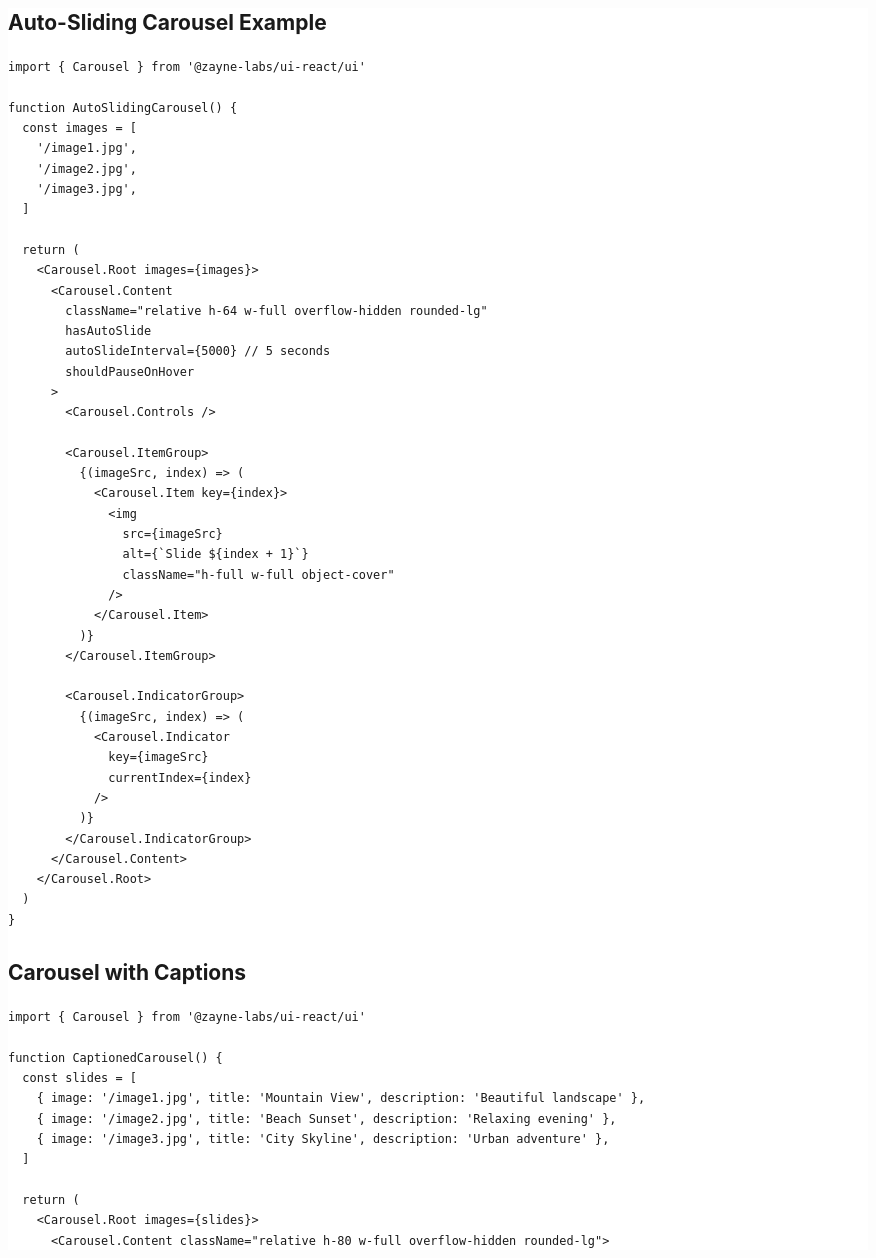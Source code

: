 ## Auto-Sliding Carousel Example

```tsx
import { Carousel } from '@zayne-labs/ui-react/ui'

function AutoSlidingCarousel() {
  const images = [
    '/image1.jpg',
    '/image2.jpg',
    '/image3.jpg',
  ]

  return (
    <Carousel.Root images={images}>
      <Carousel.Content
        className="relative h-64 w-full overflow-hidden rounded-lg"
        hasAutoSlide
        autoSlideInterval={5000} // 5 seconds
        shouldPauseOnHover
      >
        <Carousel.Controls />

        <Carousel.ItemGroup>
          {(imageSrc, index) => (
            <Carousel.Item key={index}>
              <img
                src={imageSrc}
                alt={`Slide ${index + 1}`}
                className="h-full w-full object-cover"
              />
            </Carousel.Item>
          )}
        </Carousel.ItemGroup>

        <Carousel.IndicatorGroup>
          {(imageSrc, index) => (
            <Carousel.Indicator
              key={imageSrc}
              currentIndex={index}
            />
          )}
        </Carousel.IndicatorGroup>
      </Carousel.Content>
    </Carousel.Root>
  )
}
```

## Carousel with Captions

```tsx
import { Carousel } from '@zayne-labs/ui-react/ui'

function CaptionedCarousel() {
  const slides = [
    { image: '/image1.jpg', title: 'Mountain View', description: 'Beautiful landscape' },
    { image: '/image2.jpg', title: 'Beach Sunset', description: 'Relaxing evening' },
    { image: '/image3.jpg', title: 'City Skyline', description: 'Urban adventure' },
  ]

  return (
    <Carousel.Root images={slides}>
      <Carousel.Content className="relative h-80 w-full overflow-hidden rounded-lg">
```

_ _ _ _

GOAL OF THE EXERCISE
The records above should be written out in full and unchanged, except that pictures are dropped.

SOLUTION FOR THIS TASK
Source code

: ## Auto-Sliding Carousel Example

```tsx
import { Carousel } from '@zayne-labs/ui-react/ui'

function AutoSlidingCarousel() {
  const images = [
    '/image1.jpg',
    '/image2.jpg',
    '/image3.jpg',
  ]

  return (
    <Carousel.Root images={images}>
      <Carousel.Content
        className="relative h-64 w-full overflow-hidden rounded-lg"
        hasAutoSlide
        autoSlideInterval={5000} // 5 seconds
        shouldPauseOnHover
      >
        <Carousel.Controls />

        <Carousel.ItemGroup>
          {(imageSrc, index) => (
            <Carousel.Item key={index}>
              <img
                src={imageSrc}
                alt={`Slide ${index + 1}`}
                className="h-full w-full object-cover"
              />
            </Carousel.Item>
          )}
        </Carousel.ItemGroup>

        <Carousel.IndicatorGroup>
          {(imageSrc, index) => (
            <Carousel.Indicator
              key={imageSrc}
              currentIndex={index}
            />
          )}
        </Carousel.IndicatorGroup>
      </Carousel.Content>
    </Carousel.Root>
  )
}
```

## Carousel with Captions

```tsx
import { Carousel } from '@zayne-labs/ui-react/ui'

function CaptionedCarousel() {
  const slides = [
    { image: '/image1.jpg', title: 'Mountain View', description: 'Beautiful landscape' },
    { image: '/image2.jpg', title: 'Beach Sunset', description: 'Relaxing evening' },
    { image: '/image3.jpg', title: 'City Skyline', description: 'Urban adventure' },
  ]

  return (
    <Carousel.Root images={slides}>
      <Carousel.Content className="relative h-80 w-full overflow-hidden rounded-lg">
```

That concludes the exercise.